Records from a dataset
━━━━━━

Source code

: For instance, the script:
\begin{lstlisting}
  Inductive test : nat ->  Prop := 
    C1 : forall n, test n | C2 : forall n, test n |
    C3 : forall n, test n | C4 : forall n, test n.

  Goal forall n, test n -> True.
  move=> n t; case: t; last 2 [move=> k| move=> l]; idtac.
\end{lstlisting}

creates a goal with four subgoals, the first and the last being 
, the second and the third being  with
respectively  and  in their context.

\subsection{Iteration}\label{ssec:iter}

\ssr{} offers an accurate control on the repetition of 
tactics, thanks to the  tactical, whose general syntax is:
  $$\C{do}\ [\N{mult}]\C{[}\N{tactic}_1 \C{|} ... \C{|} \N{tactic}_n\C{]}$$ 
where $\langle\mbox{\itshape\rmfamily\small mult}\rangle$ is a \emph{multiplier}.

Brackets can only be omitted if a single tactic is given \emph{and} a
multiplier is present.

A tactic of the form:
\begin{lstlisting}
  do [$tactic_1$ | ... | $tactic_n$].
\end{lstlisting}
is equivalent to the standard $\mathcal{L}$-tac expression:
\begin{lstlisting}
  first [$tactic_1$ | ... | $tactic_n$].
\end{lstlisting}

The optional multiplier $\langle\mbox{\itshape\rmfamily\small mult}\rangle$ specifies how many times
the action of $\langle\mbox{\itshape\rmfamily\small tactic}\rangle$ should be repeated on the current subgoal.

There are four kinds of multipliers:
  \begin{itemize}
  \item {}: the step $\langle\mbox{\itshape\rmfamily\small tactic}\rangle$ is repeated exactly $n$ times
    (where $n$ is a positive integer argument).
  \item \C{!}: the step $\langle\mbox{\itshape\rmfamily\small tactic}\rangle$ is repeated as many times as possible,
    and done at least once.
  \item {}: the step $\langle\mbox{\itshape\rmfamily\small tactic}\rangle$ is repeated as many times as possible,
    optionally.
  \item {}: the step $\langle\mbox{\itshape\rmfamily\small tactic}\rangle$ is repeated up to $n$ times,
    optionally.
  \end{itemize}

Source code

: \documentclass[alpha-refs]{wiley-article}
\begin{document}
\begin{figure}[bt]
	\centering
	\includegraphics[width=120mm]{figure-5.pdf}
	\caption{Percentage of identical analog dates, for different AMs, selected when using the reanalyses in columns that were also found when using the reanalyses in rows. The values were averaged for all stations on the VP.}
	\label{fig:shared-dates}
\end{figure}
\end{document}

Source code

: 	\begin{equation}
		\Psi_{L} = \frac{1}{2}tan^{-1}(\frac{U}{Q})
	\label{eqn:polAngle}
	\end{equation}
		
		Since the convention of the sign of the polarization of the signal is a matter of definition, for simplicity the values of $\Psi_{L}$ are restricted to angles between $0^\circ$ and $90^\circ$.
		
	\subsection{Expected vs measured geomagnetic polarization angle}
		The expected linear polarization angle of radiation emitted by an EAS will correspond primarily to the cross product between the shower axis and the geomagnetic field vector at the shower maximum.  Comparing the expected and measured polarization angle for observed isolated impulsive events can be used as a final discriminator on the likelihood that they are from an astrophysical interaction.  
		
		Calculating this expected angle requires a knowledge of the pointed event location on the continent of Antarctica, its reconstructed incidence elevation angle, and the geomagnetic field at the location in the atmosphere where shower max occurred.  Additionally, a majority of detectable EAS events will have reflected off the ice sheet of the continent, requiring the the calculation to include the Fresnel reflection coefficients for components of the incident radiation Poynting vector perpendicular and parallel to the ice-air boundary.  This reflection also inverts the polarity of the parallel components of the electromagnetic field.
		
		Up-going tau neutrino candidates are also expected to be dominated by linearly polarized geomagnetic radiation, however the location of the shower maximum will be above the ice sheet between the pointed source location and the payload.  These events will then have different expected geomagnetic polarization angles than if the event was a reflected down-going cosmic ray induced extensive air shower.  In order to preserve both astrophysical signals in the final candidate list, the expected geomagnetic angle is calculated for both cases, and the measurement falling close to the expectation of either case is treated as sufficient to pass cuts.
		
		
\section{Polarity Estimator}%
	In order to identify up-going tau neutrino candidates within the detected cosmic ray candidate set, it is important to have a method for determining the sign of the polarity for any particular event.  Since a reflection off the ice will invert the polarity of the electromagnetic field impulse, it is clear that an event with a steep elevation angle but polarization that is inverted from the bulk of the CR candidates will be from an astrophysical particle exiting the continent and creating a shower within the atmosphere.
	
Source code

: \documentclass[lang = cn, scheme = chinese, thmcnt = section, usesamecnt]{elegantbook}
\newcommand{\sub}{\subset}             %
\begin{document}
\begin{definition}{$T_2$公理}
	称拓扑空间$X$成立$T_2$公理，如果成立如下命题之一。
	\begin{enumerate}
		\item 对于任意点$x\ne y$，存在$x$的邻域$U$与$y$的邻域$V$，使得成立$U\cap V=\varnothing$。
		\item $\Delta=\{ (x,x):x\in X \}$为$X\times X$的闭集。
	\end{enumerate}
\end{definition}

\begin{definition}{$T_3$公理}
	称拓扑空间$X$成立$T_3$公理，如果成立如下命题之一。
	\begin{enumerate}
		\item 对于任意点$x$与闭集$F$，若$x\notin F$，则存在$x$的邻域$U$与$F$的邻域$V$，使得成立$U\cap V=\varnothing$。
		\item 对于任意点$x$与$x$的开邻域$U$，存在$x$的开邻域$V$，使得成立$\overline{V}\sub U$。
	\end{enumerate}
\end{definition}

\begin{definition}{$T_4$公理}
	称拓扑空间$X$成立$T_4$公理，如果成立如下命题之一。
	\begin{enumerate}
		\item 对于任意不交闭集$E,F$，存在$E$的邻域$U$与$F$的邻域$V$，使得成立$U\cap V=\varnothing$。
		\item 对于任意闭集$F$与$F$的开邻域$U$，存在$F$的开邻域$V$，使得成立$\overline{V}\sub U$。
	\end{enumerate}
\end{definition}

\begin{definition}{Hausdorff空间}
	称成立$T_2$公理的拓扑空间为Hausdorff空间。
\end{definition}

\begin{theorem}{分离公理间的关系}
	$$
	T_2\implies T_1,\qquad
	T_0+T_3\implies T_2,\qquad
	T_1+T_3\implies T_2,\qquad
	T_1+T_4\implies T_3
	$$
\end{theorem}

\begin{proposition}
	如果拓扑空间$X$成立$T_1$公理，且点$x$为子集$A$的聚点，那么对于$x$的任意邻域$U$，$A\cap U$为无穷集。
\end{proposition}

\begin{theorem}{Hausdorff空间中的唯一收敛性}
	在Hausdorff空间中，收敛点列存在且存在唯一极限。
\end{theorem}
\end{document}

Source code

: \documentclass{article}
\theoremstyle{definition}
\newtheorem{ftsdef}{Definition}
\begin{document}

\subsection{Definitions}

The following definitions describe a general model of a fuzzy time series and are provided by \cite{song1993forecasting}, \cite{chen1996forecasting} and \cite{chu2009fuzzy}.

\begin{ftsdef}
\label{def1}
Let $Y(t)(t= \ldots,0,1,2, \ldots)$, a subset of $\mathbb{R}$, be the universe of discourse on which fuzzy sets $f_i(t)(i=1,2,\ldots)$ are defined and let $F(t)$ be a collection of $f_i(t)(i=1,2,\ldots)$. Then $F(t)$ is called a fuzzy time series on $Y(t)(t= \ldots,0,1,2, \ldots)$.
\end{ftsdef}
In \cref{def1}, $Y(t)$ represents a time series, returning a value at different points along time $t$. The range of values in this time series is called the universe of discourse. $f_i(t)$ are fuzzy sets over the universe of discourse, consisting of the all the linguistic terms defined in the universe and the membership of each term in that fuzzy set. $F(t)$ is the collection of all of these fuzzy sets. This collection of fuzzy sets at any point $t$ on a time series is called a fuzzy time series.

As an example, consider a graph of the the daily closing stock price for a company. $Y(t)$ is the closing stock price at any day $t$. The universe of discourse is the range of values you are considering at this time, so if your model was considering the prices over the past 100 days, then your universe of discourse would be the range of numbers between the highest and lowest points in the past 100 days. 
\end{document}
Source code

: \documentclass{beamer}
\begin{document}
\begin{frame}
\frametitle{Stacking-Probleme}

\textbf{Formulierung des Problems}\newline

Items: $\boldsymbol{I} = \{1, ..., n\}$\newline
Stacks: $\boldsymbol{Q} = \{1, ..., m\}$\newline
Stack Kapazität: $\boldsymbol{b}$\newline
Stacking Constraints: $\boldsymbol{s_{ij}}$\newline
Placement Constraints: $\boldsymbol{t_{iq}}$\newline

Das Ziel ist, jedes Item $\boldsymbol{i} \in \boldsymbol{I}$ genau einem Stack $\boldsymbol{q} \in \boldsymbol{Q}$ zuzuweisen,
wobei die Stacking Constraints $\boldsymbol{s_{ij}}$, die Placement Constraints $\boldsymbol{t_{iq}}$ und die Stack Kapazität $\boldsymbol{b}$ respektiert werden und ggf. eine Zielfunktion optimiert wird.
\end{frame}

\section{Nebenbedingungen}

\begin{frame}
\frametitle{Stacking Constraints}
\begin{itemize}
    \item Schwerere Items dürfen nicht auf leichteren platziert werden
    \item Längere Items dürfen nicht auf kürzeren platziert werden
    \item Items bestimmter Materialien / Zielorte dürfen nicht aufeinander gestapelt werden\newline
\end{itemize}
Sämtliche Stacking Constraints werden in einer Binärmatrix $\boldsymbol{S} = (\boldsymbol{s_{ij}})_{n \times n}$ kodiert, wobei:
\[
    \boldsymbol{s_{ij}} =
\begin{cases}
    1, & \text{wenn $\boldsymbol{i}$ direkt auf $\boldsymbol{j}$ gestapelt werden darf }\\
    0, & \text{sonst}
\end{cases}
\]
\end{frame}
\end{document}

━━━━━━

» DIRECTIONS
Which of the lines above contain "rangle"? Return them all.

» THE ANSWER
where $\langle\mbox{\itshape\rmfamily\small mult}\rangle$ is a \emph{multiplier}.
The optional multiplier $\langle\mbox{\itshape\rmfamily\small mult}\rangle$ specifies how many times
the action of $\langle\mbox{\itshape\rmfamily\small tactic}\rangle$ should be repeated on the current subgoal.
  \item {}: the step $\langle\mbox{\itshape\rmfamily\small tactic}\rangle$ is repeated exactly $n$ times
  \item \C{!}: the step $\langle\mbox{\itshape\rmfamily\small tactic}\rangle$ is repeated as many times as possible,
  \item {}: the step $\langle\mbox{\itshape\rmfamily\small tactic}\rangle$ is repeated as many times as possible,
  \item {}: the step $\langle\mbox{\itshape\rmfamily\small tactic}\rangle$ is repeated up to $n$ times,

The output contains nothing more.